Oct. 29, 2007 at 6:50 PM ET
The C-17 that will fly us to Antarctica is warming up, and as I write this our NBC news team is on the tarmac, feeling like we are about to jump into the unknown.
Producer Matt Carluccio says he's "psyched." Cameraman Mike Simon is pacing himself trying not to get "too excited." Leave it to Bobby Lapp, our soundman to see the downside, "I'm too hot in all this gear."
We are sweating, wearing three layers, and heavy expedition rated snow boots and huge coats, what we need to survive on what the scientists call "The Ice."
Ninety percent of all the ice on the planet earth is in Antarctica. It is the world's air conditioner, and if it stops working we are all in trouble.

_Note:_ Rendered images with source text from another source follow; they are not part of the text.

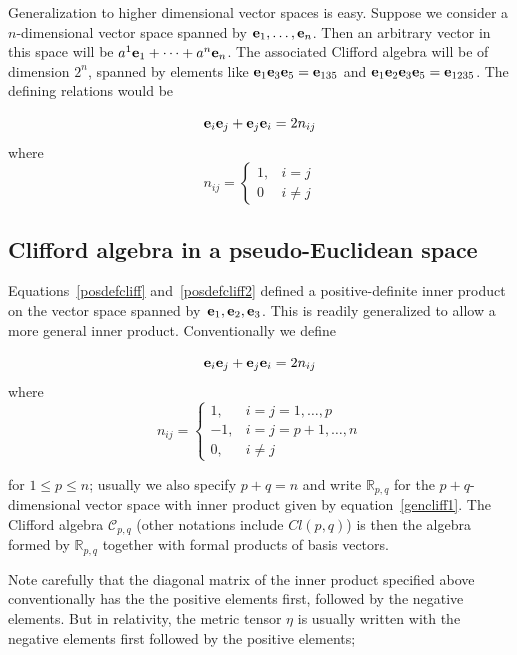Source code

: \documentclass{article}
\begin{document}
Generalization to higher dimensional vector spaces is easy.  Suppose
we consider a $n$-dimensional vector space spanned by
${\bf e}_{1},\ldots,{\bf e}_{n}$.  Then an arbitrary vector in this space will
be $a^1{\bf e}_{1}+\cdots+a^n{\bf e}_{n}$.  The associated Clifford algebra will
be of dimension $2^n$, spanned by elements like
${\bf e}_{1}{\bf e}_{3}{\bf e}_{5}={\bf e}_{135}$ and
${\bf e}_{1}{\bf e}_{2}{\bf e}_{3}{\bf e}_{5}={\bf e}_{1235}$.  The defining relations would be

\begin{equation}\label{posdefcliff}
{\bf e}_{i}{\bf e}_{j}+{\bf e}_{j}{\bf e}_{i}=2n_{ij}
\end{equation}
where  
\begin{equation}\label{posdefcliff2}
  n_{ij} = \begin{cases}
    1, & i=j\\
    0 &i\neq j
  \end{cases}
\end{equation}



\subsection{Clifford algebra in a pseudo-Euclidean space}

Equations~\ref{posdefcliff} and~\ref{posdefcliff2} defined a
positive-definite inner product on the vector space spanned
by~${\bf e}_{1},{\bf e}_{2},{\bf e}_{3}$.  This is readily generalized to allow a
more general inner product.  Conventionally we define

\begin{equation}\label{gencliff1}
{\bf e}_{i}{\bf e}_{j}+{\bf e}_{j}{\bf e}_{i}=2n_{ij}
\end{equation}
where  
\begin{equation}\label{gencliff2}
  n_{ij} = \begin{cases}
    1, & i=j=1,\ldots,p\\
    -1, & i=j=p+1,\ldots,n\\
    0, &i\neq j
  \end{cases}
\end{equation}

for $1\leqslant p\leqslant n$; usually we also specify $p+q=n$ and
write $\mathbb{R}_{p,q}$ for the $p+q$-dimensional vector space with
inner product given by equation~\ref{gencliff1}.  The Clifford algebra
${\mathcal C}_{p,q}$ (other notations include $Cl(p,q)$) is then the
algebra formed by $\mathbb{R}_{p,q}$ together with formal products of
basis vectors.


Note carefully that the diagonal matrix of the inner product specified
above conventionally has the the positive elements first, followed by
the negative elements.  But in relativity, the metric tensor $\eta$ is
usually written with the negative elements first followed by the
positive elements;
\end{document}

Climbing aboard, we can see it's going to be a full flight. Most of the best and the brightest scientific minds on climate change want to be in Antarctica now, as it offers a pristine place to get evidence, and November is the beginning of its spring season. It's going to be cool to let America hear what they are discovering.
But what has Mike, Bobby, Matt and me feeling a bit giddy is our plan to see the South Pole, fly over Mt. Erebus, an active volcano, and hang out with penguins.
We're told tourists are not allowed where we are going, so we are going to try our best to show you what we experience, so you feel you are along with us.
So long as we come back with all our fingers and toes.
The doors to the C-17 are about to close. I have a feeling Bobby will soon have no complaints about our gear.